Wuih, terbongkar deh semua! Wajahku memerah. Selama dua bulan itu aku asyik surfing di website warnet kampus, mencari artikel-artikel Islam, dan kukirim ke milis mushola meng-counter email- email artikel yang dikirim Maya. Kami jadi seperti perang email, balas membalas. Meskipun tidak ada satu hurufpun tulisanku kecuali pesan “Baca deh, artikel ini bagus untuk direnungi” tapi jauh di lubuk hatiku, porsi niatku mengirim artikel-artikel Islam itu lebih besar untuk menyindir Maya, ketimbang berbagi nasehat dengan teman-teman yang lain. Jahat ya... Makanya kemudian Maya berupaya untuk menyelesaikan masalah ini melalui Mbak Sita, senior kami. Karena aku dan dia nggak pernah mau berusaha mencairkan kebekuan diantara kami. 

Aku terus membaca dan merenungi catatan harianku. Sampai tak terasa adzan subuh berkumandang dari surau di belakang rumahku. Beberapa bunyi-bunyian rutin pagi hari juga sudah terdengar, itu tandanya orang rumah sudah mulai beraktivitas. Kubuka sejadahku lagi, sepertinya kali ini sholat subuhku jauh terasa lebih nyaman. 

ooo000ooo 

Assalamualaikum! May, makan siang di mana? Ngebakso di Pak Tarmin, yuk! Aku yang bayarin. Ada yang mau aku sampaikan ke kamu. Wass. Nti 

Pagi-pagi sekali pesan singkat itu aku tempel di papan pengumuman mushola kampus. Hari ini aku cuma ikut satu mata kuliah, makanya aku bisa berkali-kali datang melongok ke mushola, berharap Maya membalas suratku. Tapi kutunggu sampai lewat dzuhur, belum juga ada balasan. Aku mulai cemas. Ah, Maya benar-benar nggak mau diajak rujuk rupanya. Tapi seharian ini aku memang tidak melihat sosok mungil dengan kerudung pink yang biasanya beredar diseputar koridor kampus, mushola atau di perpustakaan. Akupun segera beranjak pulang. Nanti malam saja aku akan telepon ke rumahnya, pikirku. 

ooo000ooo 

Jarak kampus ke rumahku cuma menghabiskan waktu 20 menit berjalan kaki. Tapi tadi pagi aku tidak sempat sarapan karena ingin buru-buru menempel pesan itu di mushola dan rencana makan bakso dengan Maya akhirnya pun batal, jadilah perutku gegap gempita ,mengumandangkan lagu lapar.
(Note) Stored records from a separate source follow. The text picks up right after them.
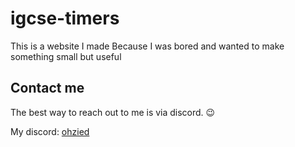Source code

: # igcse-timers

This is a website I made Because I was bored and wanted to make something small but useful

## Contact me
The best way to reach out to me is via discord. 😉

My discord: [ohzied](https://discordapp.com/users/484808856128585750)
Ah, masak apa ya ibu hari ini. Terbayang tempe mendoan, nasi panas, sambal terasi, ikan goreng, sayur asem dan segelas es teh manis lengkap dengan perasan jeruk nipis kegemaranku. Ibuku pandai memasak, bahan apapun pasti menjadi lezat ditangannya. Tempe mendoan favoritku juga selalu tersedia diantara hidangan lainnya. Begitu perhatiannya beliau padaku, padahal aku sering menghindari permintaannya mengerjakan beberapa pekerjaan rumah yang ringan sekalipun. 

Dari pintu halaman, kulihat rumahku agak ramai. Biasanya sih teman-teman Mbak Rie yang datang. Aku mengucap salam, dan membuka pintu yang terkuak sedikit. Mataku membelalak, terkejut, karena kulihat Maya, Mbak Sita, Fitri, Tiara dan Meili, teman-teman dekatku, sudah berada di ruang tamu. Ibu sibuk menata piring dan hidangan di meja makan, Mbak Rie membawakan es teh manis jeruk nipis untuk teman-temanku. 

“Selamat ulang tahun ya, Nti” 

Bergantian mereka menyalami dan mencium pipiku. Aku masih sedikit terbengong-bengong ketika giliran Maya memberi selamat dan mewakili teman-teman menyerahkan bungkusan kado berwarna biru laut, warna kesukaanku. 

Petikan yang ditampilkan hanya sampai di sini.